# Task objective
Copy each line from the entries that the word "pacman" appears in.

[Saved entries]
[Start of Attachment]

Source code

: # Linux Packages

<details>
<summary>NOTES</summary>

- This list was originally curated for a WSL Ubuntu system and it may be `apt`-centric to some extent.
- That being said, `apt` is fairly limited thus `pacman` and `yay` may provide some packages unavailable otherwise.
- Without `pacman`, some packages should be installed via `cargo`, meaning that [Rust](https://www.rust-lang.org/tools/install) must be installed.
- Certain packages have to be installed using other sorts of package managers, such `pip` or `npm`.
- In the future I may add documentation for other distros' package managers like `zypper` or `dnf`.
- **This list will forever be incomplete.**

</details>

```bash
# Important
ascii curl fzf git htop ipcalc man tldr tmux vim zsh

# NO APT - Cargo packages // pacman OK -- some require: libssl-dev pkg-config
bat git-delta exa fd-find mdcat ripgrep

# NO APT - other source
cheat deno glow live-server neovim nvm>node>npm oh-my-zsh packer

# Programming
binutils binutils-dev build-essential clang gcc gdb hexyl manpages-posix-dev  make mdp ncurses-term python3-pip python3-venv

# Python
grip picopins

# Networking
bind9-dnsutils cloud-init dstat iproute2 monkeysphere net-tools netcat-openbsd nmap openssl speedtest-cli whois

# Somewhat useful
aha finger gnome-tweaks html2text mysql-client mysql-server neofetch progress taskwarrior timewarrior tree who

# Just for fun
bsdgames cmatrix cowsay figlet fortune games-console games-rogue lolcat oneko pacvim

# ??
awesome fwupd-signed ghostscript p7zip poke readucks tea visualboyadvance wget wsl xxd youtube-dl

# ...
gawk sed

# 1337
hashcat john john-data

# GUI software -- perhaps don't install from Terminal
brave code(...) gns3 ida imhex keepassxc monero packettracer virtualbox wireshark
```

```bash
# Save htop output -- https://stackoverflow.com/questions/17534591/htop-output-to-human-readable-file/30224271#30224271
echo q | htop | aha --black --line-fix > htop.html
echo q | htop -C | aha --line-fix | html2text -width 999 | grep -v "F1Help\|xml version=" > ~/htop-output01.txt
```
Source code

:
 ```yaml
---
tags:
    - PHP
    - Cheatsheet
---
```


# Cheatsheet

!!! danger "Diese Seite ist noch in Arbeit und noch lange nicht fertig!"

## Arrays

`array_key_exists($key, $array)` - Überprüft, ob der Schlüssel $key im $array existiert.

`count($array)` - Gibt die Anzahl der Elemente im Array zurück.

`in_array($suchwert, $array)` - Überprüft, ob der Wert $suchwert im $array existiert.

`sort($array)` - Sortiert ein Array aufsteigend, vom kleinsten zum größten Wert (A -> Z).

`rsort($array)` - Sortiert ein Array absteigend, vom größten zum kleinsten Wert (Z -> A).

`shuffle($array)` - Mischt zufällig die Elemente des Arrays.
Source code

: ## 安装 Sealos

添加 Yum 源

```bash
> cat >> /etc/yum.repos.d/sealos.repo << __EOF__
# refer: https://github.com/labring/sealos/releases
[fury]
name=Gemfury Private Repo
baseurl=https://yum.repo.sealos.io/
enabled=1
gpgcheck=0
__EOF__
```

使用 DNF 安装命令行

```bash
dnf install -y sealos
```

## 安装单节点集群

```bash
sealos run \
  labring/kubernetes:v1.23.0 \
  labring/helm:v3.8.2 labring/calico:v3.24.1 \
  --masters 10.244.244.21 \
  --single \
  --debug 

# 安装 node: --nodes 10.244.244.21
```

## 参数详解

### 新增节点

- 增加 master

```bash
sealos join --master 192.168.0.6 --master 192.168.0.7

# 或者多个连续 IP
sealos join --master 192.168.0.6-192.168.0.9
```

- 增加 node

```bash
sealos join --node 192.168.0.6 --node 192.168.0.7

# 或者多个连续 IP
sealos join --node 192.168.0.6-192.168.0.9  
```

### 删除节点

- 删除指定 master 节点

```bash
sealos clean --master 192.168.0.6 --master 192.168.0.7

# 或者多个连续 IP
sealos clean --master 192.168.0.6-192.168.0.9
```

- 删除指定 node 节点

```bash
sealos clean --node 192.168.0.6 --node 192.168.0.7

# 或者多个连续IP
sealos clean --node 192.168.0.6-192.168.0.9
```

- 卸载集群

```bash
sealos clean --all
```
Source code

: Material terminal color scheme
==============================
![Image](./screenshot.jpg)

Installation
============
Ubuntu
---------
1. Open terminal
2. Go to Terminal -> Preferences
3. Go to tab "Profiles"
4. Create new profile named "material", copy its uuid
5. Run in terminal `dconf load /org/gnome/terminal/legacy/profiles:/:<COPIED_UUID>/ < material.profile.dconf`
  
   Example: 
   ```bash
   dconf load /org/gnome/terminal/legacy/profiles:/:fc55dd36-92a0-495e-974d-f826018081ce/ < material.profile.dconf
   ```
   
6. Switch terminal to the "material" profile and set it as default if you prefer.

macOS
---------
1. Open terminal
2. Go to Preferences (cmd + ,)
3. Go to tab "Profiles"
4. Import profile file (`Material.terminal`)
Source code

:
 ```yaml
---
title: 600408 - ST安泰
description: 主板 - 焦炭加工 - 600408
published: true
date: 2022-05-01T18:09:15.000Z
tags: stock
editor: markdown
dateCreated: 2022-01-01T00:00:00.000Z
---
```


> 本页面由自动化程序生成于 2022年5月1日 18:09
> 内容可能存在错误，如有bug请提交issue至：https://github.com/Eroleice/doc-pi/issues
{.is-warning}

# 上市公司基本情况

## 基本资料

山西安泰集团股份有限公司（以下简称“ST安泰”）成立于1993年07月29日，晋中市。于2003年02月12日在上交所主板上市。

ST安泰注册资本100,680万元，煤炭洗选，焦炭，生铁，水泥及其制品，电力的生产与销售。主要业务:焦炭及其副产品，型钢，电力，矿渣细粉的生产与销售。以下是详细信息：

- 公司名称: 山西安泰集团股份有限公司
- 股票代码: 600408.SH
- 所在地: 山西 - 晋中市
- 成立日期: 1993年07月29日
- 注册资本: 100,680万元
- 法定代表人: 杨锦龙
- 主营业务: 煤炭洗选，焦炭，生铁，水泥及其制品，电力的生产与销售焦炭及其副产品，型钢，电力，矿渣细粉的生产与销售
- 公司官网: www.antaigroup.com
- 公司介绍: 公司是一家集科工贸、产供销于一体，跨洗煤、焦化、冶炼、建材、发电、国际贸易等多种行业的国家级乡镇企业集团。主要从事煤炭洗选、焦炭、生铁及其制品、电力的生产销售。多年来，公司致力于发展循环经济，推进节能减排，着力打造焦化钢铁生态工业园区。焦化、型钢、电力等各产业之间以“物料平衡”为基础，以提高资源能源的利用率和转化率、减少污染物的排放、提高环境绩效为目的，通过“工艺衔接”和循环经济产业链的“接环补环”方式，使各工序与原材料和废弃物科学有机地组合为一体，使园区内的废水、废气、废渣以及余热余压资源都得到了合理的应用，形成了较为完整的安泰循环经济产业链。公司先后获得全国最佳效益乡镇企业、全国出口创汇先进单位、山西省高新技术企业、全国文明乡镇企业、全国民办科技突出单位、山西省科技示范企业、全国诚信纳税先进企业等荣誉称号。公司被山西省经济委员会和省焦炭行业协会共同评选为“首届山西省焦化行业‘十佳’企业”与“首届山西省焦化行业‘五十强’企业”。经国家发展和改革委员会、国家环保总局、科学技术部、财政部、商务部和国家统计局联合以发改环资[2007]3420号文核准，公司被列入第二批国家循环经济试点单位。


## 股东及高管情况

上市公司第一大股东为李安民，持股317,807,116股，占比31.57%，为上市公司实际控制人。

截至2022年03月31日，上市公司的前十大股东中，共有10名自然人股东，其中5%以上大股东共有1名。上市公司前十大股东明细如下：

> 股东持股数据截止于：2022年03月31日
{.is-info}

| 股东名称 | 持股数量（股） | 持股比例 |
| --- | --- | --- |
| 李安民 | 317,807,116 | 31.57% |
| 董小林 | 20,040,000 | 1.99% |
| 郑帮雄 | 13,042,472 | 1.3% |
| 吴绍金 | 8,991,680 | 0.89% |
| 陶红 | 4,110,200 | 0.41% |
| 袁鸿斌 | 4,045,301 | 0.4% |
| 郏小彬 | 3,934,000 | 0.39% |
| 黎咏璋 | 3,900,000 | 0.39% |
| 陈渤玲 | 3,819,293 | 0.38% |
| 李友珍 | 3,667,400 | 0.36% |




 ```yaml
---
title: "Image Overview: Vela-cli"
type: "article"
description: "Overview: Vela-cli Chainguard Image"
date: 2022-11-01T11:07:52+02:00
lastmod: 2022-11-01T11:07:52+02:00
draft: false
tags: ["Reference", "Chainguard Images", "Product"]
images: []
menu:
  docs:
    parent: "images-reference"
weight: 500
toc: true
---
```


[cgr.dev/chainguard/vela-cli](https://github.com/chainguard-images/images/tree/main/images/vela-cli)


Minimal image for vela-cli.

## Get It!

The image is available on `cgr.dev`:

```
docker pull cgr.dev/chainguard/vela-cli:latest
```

[End of Attachment]

# Answer space
- That being said, `apt` is fairly limited thus `pacman` and `yay` may provide some packages unavailable otherwise.
- Without `pacman`, some packages should be installed via `cargo`, meaning that [Rust](https://www.rust-lang.org/tools/install) must be installed.
# NO APT - Cargo packages // pacman OK -- some require: libssl-dev pkg-config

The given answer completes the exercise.